The Court of Appeal recently issued its judgment in DSG Retail Ltd v The Information Commissioner [2026] EWCA Civ 140.  In summary, the ICO successfully appealed that DSG Retail Limited was required to have appropriate organisational and technical security measures even if data that is compromised is not identifiable by a cyber-attacker.

The court considered if the law required a data controller to guard against the risk that data which related to individuals who could be identified by the data controller would be subject to unauthorised or unlawful processing by a third party who could not identify those individuals. The law in force at the relevant time was the Data Protection Act 1998. The key provisions were section 4(4) and the seventh data protection principle (DPP7) contained in paragraph 7 of Schedule 1 Part I.

In 2017-2018 there was a cyber-attack on DSG’s systems. The attackers obtained millions of items of data by “scraping” transaction details as transactions were made, storing the data on DSG’s servers, and attempting to exfiltrate the scraped data. In some cases the attackers obtained the card number or “PAN”, the expiry date and the cardholder’s name. But most of the cards were protected by “chip-and-pin” or “EMV”. So, in those instances, the attackers only obtained the PAN and expiry date (the EMV data). They did not obtain the cardholders’ names or any information that would enable them to identify the cardholders.

The Information Commissioner found DSG in breach of DPP7 and served a monetary penalty notice. DSG appealed to the First-tier Tribunal, arguing that DPP7 did not require them to take appropriate organisational and technical security measures against third-party acquisition of the EMV data as this would not be “personal data” in the “hands” of the third parties. The appeal was dismissed but on a further appeal the Upper Tribunal accepted DSG’s arguments. It held that the question had to be analysed from the perspective of the third party. Viewed in that light, third-party acquisition of data was not “unauthorised or unlawful processing of personal data” if the data itself did not identify the individuals to whom they related and the third party had no other means of identifying those individuals. The Information Commissioner appealed.

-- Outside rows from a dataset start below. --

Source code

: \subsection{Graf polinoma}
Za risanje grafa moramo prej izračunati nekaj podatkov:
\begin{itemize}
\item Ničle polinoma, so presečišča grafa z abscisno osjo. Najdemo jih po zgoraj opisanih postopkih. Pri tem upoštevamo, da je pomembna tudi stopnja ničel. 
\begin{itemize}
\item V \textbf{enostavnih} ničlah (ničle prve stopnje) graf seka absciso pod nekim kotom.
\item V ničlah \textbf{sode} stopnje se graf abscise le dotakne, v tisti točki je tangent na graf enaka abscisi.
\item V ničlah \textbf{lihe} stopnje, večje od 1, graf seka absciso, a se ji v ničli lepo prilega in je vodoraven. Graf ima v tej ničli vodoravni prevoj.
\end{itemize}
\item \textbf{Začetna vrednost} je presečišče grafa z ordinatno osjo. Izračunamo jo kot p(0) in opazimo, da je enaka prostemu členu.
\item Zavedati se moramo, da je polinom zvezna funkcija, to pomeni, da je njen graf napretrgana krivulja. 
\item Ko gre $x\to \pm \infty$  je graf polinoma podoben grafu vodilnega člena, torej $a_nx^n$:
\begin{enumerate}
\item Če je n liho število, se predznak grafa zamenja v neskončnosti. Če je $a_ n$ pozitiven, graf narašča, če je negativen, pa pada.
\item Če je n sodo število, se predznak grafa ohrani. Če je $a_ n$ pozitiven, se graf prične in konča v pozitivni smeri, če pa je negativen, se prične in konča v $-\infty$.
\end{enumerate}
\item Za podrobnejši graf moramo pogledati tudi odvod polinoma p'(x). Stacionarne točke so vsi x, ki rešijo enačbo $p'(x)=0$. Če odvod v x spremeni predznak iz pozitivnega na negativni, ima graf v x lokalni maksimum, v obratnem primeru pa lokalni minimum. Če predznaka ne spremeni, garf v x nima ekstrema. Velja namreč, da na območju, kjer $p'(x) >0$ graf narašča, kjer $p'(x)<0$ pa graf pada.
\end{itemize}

The Court of Appeal’s decision

The Court of Appeal has unanimously allowed the appeal. It concluded that information is “personal data” if it falls within the statutory definition of that term. One of the statutory criteria, and the key criterion in this case, is that the individual to whom the information relates is identifiable to the data controller. The security duty requires any data controller of any such information to safeguard it – to the extent set out in the 1998 Act – against any unauthorised or unlawful processing (as well as against its accidental loss, destruction or damage), whether or not the person carrying out that processing (or causing the loss, destruction or damage) would be able to identify the individual(s) to whom the data relates. If the data is “personal” from the perspective of the data controller, it will be unnecessary to pose the further question of whether the information is personal data “in the hands of” or “from the perspective” of any other person. The Court took the view that the First Tier Tribunal reached the right conclusion and its reasoning was essentially correct. The Court of Appeal therefore allowed the appeal and remitted the matter to the First Tier Tribunal to be determined in accordance with the Court’s judgment.